目前,国内外有一些****致力于研究液体非线性晃动问题并且取得了一些研究成果.Moiseev ^[14]研究了一般形状贮箱中液体的非线性晃动,但是过程繁琐很难应用于实际工程. Hutton^[15]利用泰勒级数对静液面附近液体自由液面的运动学和动力学边界条件进行展开,研究了受水平横向外激励作用的充液圆柱贮箱自由液面的非平面运动现象.Faltisen等^[16-17]利用多维模态方法研究了矩形贮箱中液体在不同充液比、激励频率等工况下的非线性动力学特性,并结合实验证明了该方法的正确性. 在研究刚--液耦合问题时,Peterson等^[18-19]将圆柱贮箱航天器刚--液耦合系统简化为一个弹簧--阻尼--质量系统模型,结合解析方法和实验方法研究了液体的非线性晃动动力学特性,并且论证了研究刚--液耦合系统时考虑液体非线性的重要性.尹立中等^[20]研究了俯仰激励下的圆柱贮箱固--液耦合系统,观察到了零点漂移、分叉等非线性动力学现象. 岳宝增等^[21]研究了微重力环境下刚--液耦合系统液体晃动的混沌现象,研究发现面内模态和外模态具有静止、周期运动、准周期运动和混沌运动等稳态动力学行为;而且改变外激励参数, 会对面内、外模态的稳态动力学行为产生影响.然而目前应用理论方法深入研究刚--液耦合系统非线性动力学特性的成果仍然较少,这对于深入分析耦合系统中液体晃动的非线性动力学现象是不利的.因而无论从工程需要还是科学研究的角度,应用理论方法研究刚--液耦合系统非线性动力学问题都具有十分重要的意义.
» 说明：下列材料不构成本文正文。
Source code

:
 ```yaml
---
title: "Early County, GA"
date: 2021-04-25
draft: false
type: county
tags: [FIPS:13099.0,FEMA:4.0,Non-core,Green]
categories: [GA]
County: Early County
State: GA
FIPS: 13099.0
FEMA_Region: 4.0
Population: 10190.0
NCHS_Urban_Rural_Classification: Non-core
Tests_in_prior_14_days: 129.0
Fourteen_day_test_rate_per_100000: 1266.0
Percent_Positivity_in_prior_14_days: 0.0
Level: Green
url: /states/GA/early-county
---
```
本文利用多维模态方法对由航天器主刚体和部分充液的圆柱贮箱构成的刚--液耦合系统建立动力学方程组,应用多尺度方法对耦合系统液体一阶主共振的非线性动力学特性进行解析分析,并结合数值方法深入分析和讨论液体稳态解的幅频响应特性,为深入研究充液航天器非线性动力学提供了理论参考.

1 航天器刚--液耦合动力学方程

1.1 耦合系统物理模型描述

将携带圆柱贮箱的充液航天器系统简化为图1所示的刚--液耦合动力学模型. 假设贮箱为刚体贮箱,贮箱底部为固定质量块.充液圆柱贮箱、弹簧和阻尼器组成用于描述耦合系统平动的晃动模型.$\eta (x,y,t)$为自由液面波高函数, 假设未扰动自由液面为平面.坐标系$OXYZ$为惯性参考坐标系; 坐标系$oxyz$为贮箱固连坐标系,坐标系平面$oxy$与液体未扰动自由液面重合,坐标系原点$o$位于静液面中心.

图1

新窗口打开|下载原图ZIP|生成PPT
图1耦合系统模型与坐标系

Fig. 1Coupled system model and coordinate system

1.2 液体晃动模态方程

假设液体为无旋、无黏、不可压缩的均匀流体.坐标系$oxyz$中描述液体晃动的非线性自由边界问题^[1,22]为

(1)$$\Delta \varPhi = 0,\quad {\rm in}~ Q(t) $$

(2)$$\frac{\partial \varPhi }{\partial n} = {{ v}}_{ox} \cdot {{ n}},\quad {\rm on}~ S(t) $$

(3)$$\frac{\partial \varPhi }{\partial n} = v_{ox} \cdot {{ n}} + \frac{\eta _t }{\sqrt {1 + \eta _x ^2 + \eta _y ^2} },\quad {\rm on }~\varSigma (t) $$

(4)$$\frac{\partial \varPhi }{\partial t} + \frac{1}{2}(\nabla \varPhi )(\nabla \varPhi ) - \nabla \varPhi \cdot {{ v}}_{ox} + U = 0 $$

其中, $\varPhi (x,y,z,t)$表示绝对速度势函数, ${{ v}}_{ox}$为流体质点沿$x$轴方向的绝对速度, $Q(t)$表示液体运动区域,$S(t)$表示与液体接触的贮箱壁面, $\varSigma(t)$表示液体自由液面区域. ${{ n}}$为$Q(t)$区域的外法线方向,$U(x,y,z,t)$为重力势能函数.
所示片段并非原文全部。